## What you will do:
Your answer should be only the lines below from the one with "## Table Of Contents" to the one with "- Live Site", repeated exactly, ends included.

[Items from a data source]
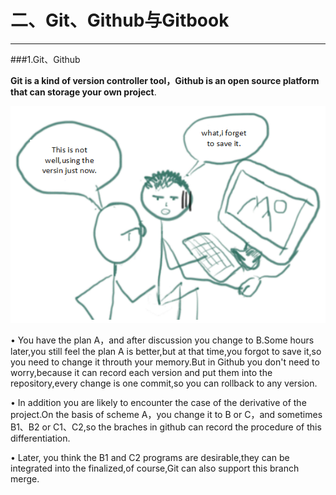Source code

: # 二、Git、Github与Gitbook

---

###1.Git、Github

**Git is a kind of version controller tool，Github is an open source platform that can storage your own project**.

![](/assets/p1.png)

• You have the plan A，and after discussion you change to B.Some hours later,you still feel the plan A is better,but at that time,you forgot to save it,so you need to change it throuth your memory.But in Github you don't need to worry,because it can record each version and put them into the repository,every change is one commit,so you can rollback to any version. 

• In addition you are likely to encounter the case of the derivative of the project.On the basis of scheme A，you change it to B or C，and sometimes B1、B2 or C1、C2,so the braches in github can record the procedure of this differentiation.


• Later, you think the B1 and C2 programs are desirable,they can be integrated into the finalized,of course,Git can also support this branch merge.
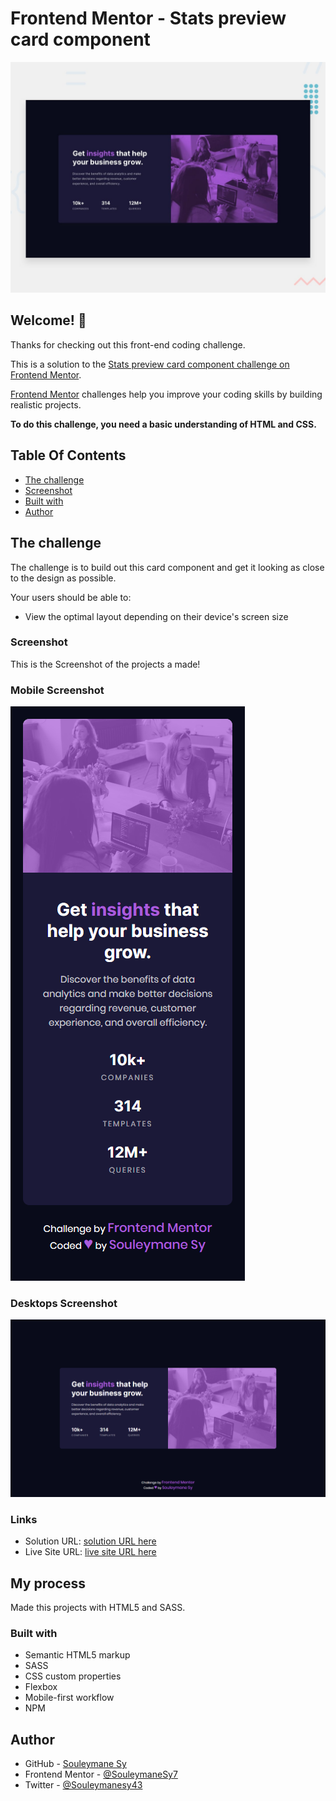 # Frontend Mentor - Stats preview card component

![Design preview for the Stats preview card component coding challenge](./design/desktop-preview.jpg)

## Welcome! 👋

Thanks for checking out this front-end coding challenge.

This is a solution to the [Stats preview card component challenge on Frontend Mentor](https://www.frontendmentor.io/challenges/stats-preview-card-component-8JqbgoU62).

[Frontend Mentor](https://www.frontendmentor.io) challenges help you improve your coding skills by building realistic projects.

**To do this challenge, you need a basic understanding of HTML and CSS.**

## Table Of Contents

- [The challenge](#the-challenge)
- [Screenshot](#screenshot)
- [Built with](#built-with)
- [Author](#author)

## The challenge

The challenge is to build out this card component and get it looking as close to the design as possible.

Your users should be able to:

- View the optimal layout depending on their device's screen size

### Screenshot

This is the Screenshot of the projects a made!

### Mobile Screenshot

![Mobile Screenshot](./preview/Mobile.png)

### Desktops Screenshot

![Desktop Screenshot](./preview/Desktop.png)

### Links

- Solution URL: [solution URL here](https://www.frontendmentor.io/solutions/responsive-stats-preview-card-component-made-with-html-and-sass-vSVkAXVq_8)
- Live Site URL: [live site URL here](https://fem-stats-preview-card-component-eight.vercel.app/)

## My process

Made this projects with HTML5 and SASS.

### Built with

- Semantic HTML5 markup
- SASS
- CSS custom properties
- Flexbox
- Mobile-first workflow
- NPM

## Author

- GitHub - [Souleymane Sy](https://github.com/SouleymaneSy7)
- Frontend Mentor - [@SouleymaneSy7](https://www.frontendmentor.io/profile/SouleymaneSy7)
- Twitter - [@Souleymanesy43](https://twitter.com/Souleymanesy43)
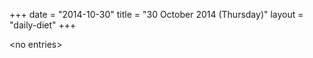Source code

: +++
date = "2014-10-30"
title = "30 October 2014 (Thursday)"
layout = "daily-diet"
+++


\<no entries\>

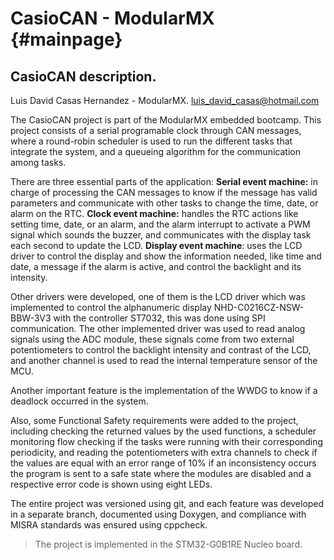 CasioCAN - ModularMX {#mainpage}
============

CasioCAN description.
-------------

Luis David Casas Hernandez - ModularMX.
luis_david_casas@hotmail.com

The CasioCAN project is part of the ModularMX embedded bootcamp.
This project consists of a serial programable clock through CAN messages, where a round-robin scheduler is used to run the different tasks that integrate the system, and a queueing algorithm for the communication among tasks.

There are three essential parts of the application:
**Serial event machine:** in charge of processing the CAN messages to know if the message has valid parameters and communicate with other tasks to change the time, date, or alarm on the RTC.
**Clock event machine:** handles the RTC actions like setting time, date, or an alarm, and the alarm interrupt to activate a PWM signal which sounds the buzzer, and communicates with the display task each second to update the LCD.
**Display event machine**: uses the LCD driver to control the display and show the information needed, like time and date, a message if the alarm is active, and control the backlight and its intensity.

Other drivers were developed, one of them is the LCD driver which was implemented to control the alphanumeric display NHD-C0216CZ-NSW-BBW-3V3  with the controller ST7032, this was done using SPI communication. The other implemented driver was used to read analog signals using the ADC module, these signals come from two external potentiometers to control the backlight intensity and contrast of the LCD, and another channel is used to read the internal temperature sensor of the MCU.

Another important feature is the implementation of the WWDG to know if a deadlock occurred in the system.

Also, some Functional Safety requirements were added to the project, including checking the returned values by the used functions, a scheduler monitoring flow checking if the tasks were running with their corresponding periodicity, and reading the potentiometers with extra channels to check if the values are equal with an error range of 10% if an inconsistency occurs the program is sent to a safe state where the modules are disabled and a respective error code is shown using eight LEDs.

The entire project was versioned using git, and each feature was developed in a separate branch, documented using Doxygen, and compliance with MISRA standards was ensured using cppcheck.


> The project is implemented in the STM32-G0B1RE Nucleo board.



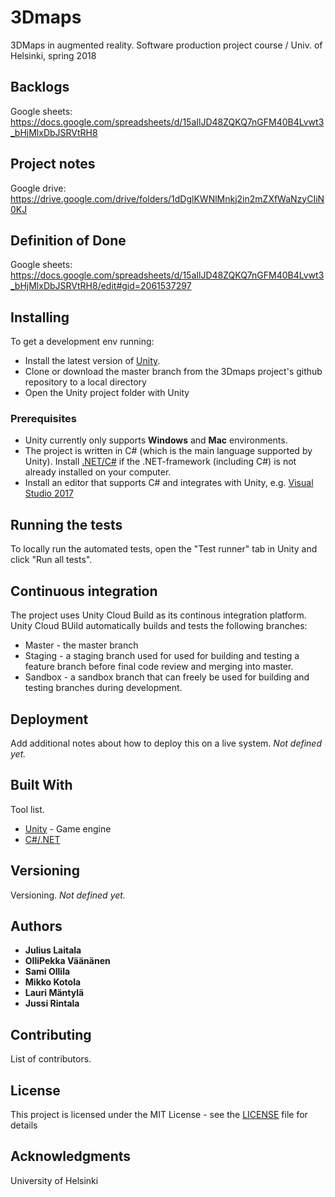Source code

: # 3Dmaps
3DMaps in augmented reality. Software production project course / Univ. of Helsinki, spring 2018

## Backlogs

Google sheets: https://docs.google.com/spreadsheets/d/15aIlJD48ZQKQ7nGFM40B4Lvwt3_bHjMlxDbJSRVtRH8

## Project notes

Google drive: https://drive.google.com/drive/folders/1dDglKWNlMnkj2in2mZXfWaNzyCIiN0KJ

## Definition of Done

Google sheets: https://docs.google.com/spreadsheets/d/15aIlJD48ZQKQ7nGFM40B4Lvwt3_bHjMlxDbJSRVtRH8/edit#gid=2061537297

## Installing

To get a development env running:
* Install the latest version of [Unity](https://unity3d.com/get-unity/download).
* Clone or download the master branch from the 3Dmaps project's github repository to a local directory
* Open the Unity project folder with Unity

### Prerequisites

* Unity currently only supports **Windows** and **Mac** environments.
* The project is written in C# (which is the main language supported by Unity). Install [.NET/C#](https://www.microsoft.com/net/download/) if the .NET-framework (including C#) is not already installed on your computer.
* Install an editor that supports C# and integrates with Unity, e.g. [Visual Studio 2017](https://www.microsoft.com/fi-fi/store/b/visualstudio)

## Running the tests

To locally run the automated tests, open the "Test runner" tab in Unity and click "Run all tests".

## Continuous integration

The project uses Unity Cloud Build as its continous integration platform. Unity Cloud BUild automatically builds and tests the following branches:
* Master - the master branch
* Staging - a staging branch used for used for building and testing a feature branch before final code review and merging into master.
* Sandbox - a sandbox branch that can freely be used for building and testing branches during development.

## Deployment

Add additional notes about how to deploy this on a live system. *Not defined yet.*

## Built With

Tool list.
* [Unity](https://unity3d.com/) - Game engine
* [C#/.NET](https://www.microsoft.com/net/)

## Versioning

Versioning. *Not defined yet.*

## Authors

* **Julius Laitala**
* **OlliPekka Väänänen**
* **Sami Ollila**
* **Mikko Kotola**
* **Lauri Mäntylä**
* **Jussi Rintala**

## Contributing

List of contributors.

## License

This project is licensed under the MIT License - see the [LICENSE](LICENSE) file for details

## Acknowledgments
University of Helsinki
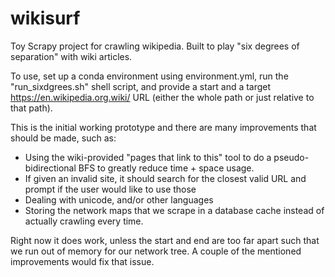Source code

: # wikisurf
Toy Scrapy project for crawling wikipedia.  Built to play "six degrees of separation" with wiki articles.

To use, set up a conda environment using environment.yml, run the "run_sixdgrees.sh" shell script, and provide a start and a target https://en.wikipedia.org.wiki/ URL (either the whole path or just relative to that path).

This is the initial working prototype and there are many improvements that should be made, such as:
- Using the wiki-provided "pages that link to this" tool to do a pseudo-bidirectional BFS to greatly reduce time + space usage.
- If given an invalid site, it should search for the closest valid URL and prompt if the user would like to use those
- Dealing with unicode, and/or other languages
- Storing the network maps that we scrape in a database cache instead of actually crawling every time.

Right now it does work, unless the start and end are too far apart such that we run out of memory for our network tree.  A couple of the mentioned improvements would fix that issue.

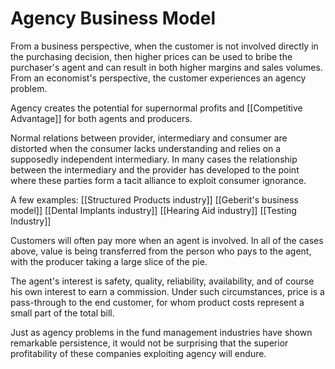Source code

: # Agency Business Model

From a business perspective, when the customer is not involved directly in the purchasing decision, then higher prices can be used to bribe the purchaser's agent and can result in both higher margins and sales volumes. From an economist's perspective, the customer experiences an agency problem.

Agency creates the potential for supernormal profits and [[Competitive Advantage]] for both agents and producers.

Normal relations between provider, intermediary and consumer are distorted when the consumer lacks understanding and relies on a supposedly independent intermediary. In many cases the relationship between the intermediary and the provider has developed to the point where these parties form a tacit alliance to exploit consumer ignorance.

A few examples:
[[Structured Products industry]]
[[Geberit's business model]]
[[Dental Implants industry]]
[[Hearing Aid industry]]
[[Testing Industry]]

Customers will often pay more when an agent is involved. In all of the cases above, value is being transferred from the person who pays to the agent, with the producer taking a large slice of the pie. 

The agent's interest is safety, quality, reliability, availability, and of course his own interest to earn a commission. Under such circumstances, price is a pass-through to the end customer, for whom product costs represent a small part of the total bill.


Just as agency problems in the fund management industries have shown remarkable persistence, it would not be surprising that the superior profitability of these companies exploiting agency will endure.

## Result for this exercise:
## Table Of Contents

- [The challenge](#the-challenge)
- [Screenshot](#screenshot)
- [Built with](#built-with)
- [Author](#author)

## The challenge

The challenge is to build out this card component and get it looking as close to the design as possible.

Your users should be able to:

- View the optimal layout depending on their device's screen size

### Screenshot

This is the Screenshot of the projects a made!

### Mobile Screenshot

![Mobile Screenshot](./preview/Mobile.png)

### Desktops Screenshot

![Desktop Screenshot](./preview/Desktop.png)

### Links

- Solution URL: [solution URL here](https://www.frontendmentor.io/solutions/responsive-stats-preview-card-component-made-with-html-and-sass-vSVkAXVq_8)
- Live Site URL: [live site URL here](https://fem-stats-preview-card-component-eight.vercel.app/)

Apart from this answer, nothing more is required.